Da haben wir einerseits diesen Playboy, quasi den Urvater aller Hochglanz-Männermagazine. Mit sei­nen betörenden und oft berühmten Schönheiten, bei denen jeweils auffällt, dass sie ganzkör­perent­hüllt sind. Auch bei jenen Körperteilen, bei denen die etwas prüde Gesellschaft der 50er-Jahre be­sonderen Wert darauf legte, dass sie verhüllt seien. Das war ein echter Schock, als Playboy damals mit solchen Bildern aufwartete. Und es brauchte nicht nur eine Portion Frechheit, son­dern vor allem auch Mut. Sowohl von den abgebildeten Damen als auch vom Herausgeber des Maga­zins. Gesell­schaftlich verwurzelte Zwänge aufzubrechen, ist nicht einfach. Sogar wenn es um so Nebensächliches wie um Kleidungsgewohnheiten geht.

Dass Playboy seine Models nun neustens bloss noch teilunverhüllt auftreten lässt, passt gar nicht so schlecht zu diesem Mut. Denn Ganzkörperenthülltheit ist längst nicht mehr das Ungewohnte. Dafür sorgt das Internet, dieser stärkste Konkurrent der Männer-Magazine. Da braucht es fast schon etwas Mut, zumindest Teile der schönen Körper wieder zu verhüllen.

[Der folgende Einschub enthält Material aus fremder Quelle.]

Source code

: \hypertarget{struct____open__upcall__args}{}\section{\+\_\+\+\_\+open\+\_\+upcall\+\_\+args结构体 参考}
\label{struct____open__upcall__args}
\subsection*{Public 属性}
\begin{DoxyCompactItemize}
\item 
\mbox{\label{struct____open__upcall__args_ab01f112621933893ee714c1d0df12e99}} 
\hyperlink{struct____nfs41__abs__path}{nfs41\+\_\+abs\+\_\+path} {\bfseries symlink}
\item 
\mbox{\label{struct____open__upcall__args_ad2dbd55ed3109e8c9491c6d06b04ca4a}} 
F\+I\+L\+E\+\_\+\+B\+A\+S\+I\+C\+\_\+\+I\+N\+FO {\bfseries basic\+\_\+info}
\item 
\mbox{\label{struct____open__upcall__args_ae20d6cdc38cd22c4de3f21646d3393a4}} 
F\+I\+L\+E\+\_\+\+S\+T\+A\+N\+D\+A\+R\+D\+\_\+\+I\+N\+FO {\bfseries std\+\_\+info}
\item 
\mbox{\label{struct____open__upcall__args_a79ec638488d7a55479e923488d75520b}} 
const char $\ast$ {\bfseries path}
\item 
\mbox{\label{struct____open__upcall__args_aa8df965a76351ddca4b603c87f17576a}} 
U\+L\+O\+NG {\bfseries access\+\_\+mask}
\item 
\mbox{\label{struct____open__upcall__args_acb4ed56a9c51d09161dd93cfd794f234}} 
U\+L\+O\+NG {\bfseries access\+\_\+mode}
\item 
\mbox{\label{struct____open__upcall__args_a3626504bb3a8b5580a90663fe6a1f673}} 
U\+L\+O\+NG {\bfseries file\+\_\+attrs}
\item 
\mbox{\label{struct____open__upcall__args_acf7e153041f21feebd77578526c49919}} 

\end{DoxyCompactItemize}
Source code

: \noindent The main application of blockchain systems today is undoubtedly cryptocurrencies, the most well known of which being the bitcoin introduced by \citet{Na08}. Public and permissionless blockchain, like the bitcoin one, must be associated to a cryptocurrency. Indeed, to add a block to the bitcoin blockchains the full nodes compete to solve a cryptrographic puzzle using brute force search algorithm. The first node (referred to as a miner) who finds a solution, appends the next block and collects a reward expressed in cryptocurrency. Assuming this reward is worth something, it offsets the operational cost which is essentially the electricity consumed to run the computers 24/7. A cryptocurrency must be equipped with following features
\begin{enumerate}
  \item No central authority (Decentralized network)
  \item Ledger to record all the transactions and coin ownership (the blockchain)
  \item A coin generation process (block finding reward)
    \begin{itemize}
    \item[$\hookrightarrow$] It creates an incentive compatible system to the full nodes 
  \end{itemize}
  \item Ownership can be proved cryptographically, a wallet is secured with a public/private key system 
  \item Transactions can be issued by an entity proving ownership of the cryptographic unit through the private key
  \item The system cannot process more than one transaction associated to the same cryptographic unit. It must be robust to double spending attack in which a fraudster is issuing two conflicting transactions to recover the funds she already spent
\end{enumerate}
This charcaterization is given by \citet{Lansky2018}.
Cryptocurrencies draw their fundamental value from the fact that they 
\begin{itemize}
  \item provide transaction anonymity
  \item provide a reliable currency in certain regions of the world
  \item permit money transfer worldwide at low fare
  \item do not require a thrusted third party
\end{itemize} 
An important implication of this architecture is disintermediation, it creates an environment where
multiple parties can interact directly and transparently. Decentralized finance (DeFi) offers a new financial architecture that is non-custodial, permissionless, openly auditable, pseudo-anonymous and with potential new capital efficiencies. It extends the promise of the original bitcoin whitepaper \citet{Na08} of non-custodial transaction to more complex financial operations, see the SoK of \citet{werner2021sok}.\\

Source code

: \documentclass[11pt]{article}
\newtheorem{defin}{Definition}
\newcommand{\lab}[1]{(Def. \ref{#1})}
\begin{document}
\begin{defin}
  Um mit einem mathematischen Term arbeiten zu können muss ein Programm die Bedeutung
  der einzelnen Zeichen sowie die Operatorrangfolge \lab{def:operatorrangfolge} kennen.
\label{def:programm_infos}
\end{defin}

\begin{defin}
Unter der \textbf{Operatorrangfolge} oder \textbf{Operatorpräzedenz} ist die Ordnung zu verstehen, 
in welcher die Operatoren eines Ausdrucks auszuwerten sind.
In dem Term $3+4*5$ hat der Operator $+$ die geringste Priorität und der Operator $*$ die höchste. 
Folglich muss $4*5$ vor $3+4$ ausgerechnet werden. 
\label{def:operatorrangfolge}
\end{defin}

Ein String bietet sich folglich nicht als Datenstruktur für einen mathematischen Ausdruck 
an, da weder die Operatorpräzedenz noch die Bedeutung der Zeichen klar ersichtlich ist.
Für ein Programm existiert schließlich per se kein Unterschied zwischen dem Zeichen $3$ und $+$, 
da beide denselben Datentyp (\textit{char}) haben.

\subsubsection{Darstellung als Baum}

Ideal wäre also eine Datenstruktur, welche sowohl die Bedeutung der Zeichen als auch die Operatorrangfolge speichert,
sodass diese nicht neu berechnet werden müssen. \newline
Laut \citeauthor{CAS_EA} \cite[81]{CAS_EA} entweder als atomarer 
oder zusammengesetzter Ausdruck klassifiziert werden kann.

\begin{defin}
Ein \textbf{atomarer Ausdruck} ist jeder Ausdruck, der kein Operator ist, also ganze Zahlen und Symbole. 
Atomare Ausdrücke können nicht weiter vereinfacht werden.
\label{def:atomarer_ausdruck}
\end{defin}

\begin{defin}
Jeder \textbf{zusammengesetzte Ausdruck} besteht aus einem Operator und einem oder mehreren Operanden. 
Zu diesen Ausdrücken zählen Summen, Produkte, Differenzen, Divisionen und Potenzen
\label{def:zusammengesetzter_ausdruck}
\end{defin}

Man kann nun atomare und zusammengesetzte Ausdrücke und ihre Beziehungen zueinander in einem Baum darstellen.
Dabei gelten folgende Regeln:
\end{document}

Und da haben wir anderseits diese SVP. Ihr geht es überhaupt nicht um Befreiung aus gesell­schaftli­chen Prüderiezwängen, sondern gegenteils um rigorose Vor­schriften darüber, welche Klei­dung sich für Frauen geziemt. „Frei bleiben – SVP wäh­len“, las man zwar eben noch auf Wahlplakaten. Doch hier nun kämpft die gleiche SVP mit Inbrunst für das Gegenteil davon. Für noch mehr staatliche Zwänge. Sogar wenn es um so Nebensächliches wie um Kleidungsgewohnheiten geht.

Zwar hat auch dies mit Frechheit zu tun, doch nicht mit aufmüpfiger Frechheit, bornierte Zwänge bloss­zustellen, son­dern mit arroganter Frechheit, bornierte Zwänge anzuordnen.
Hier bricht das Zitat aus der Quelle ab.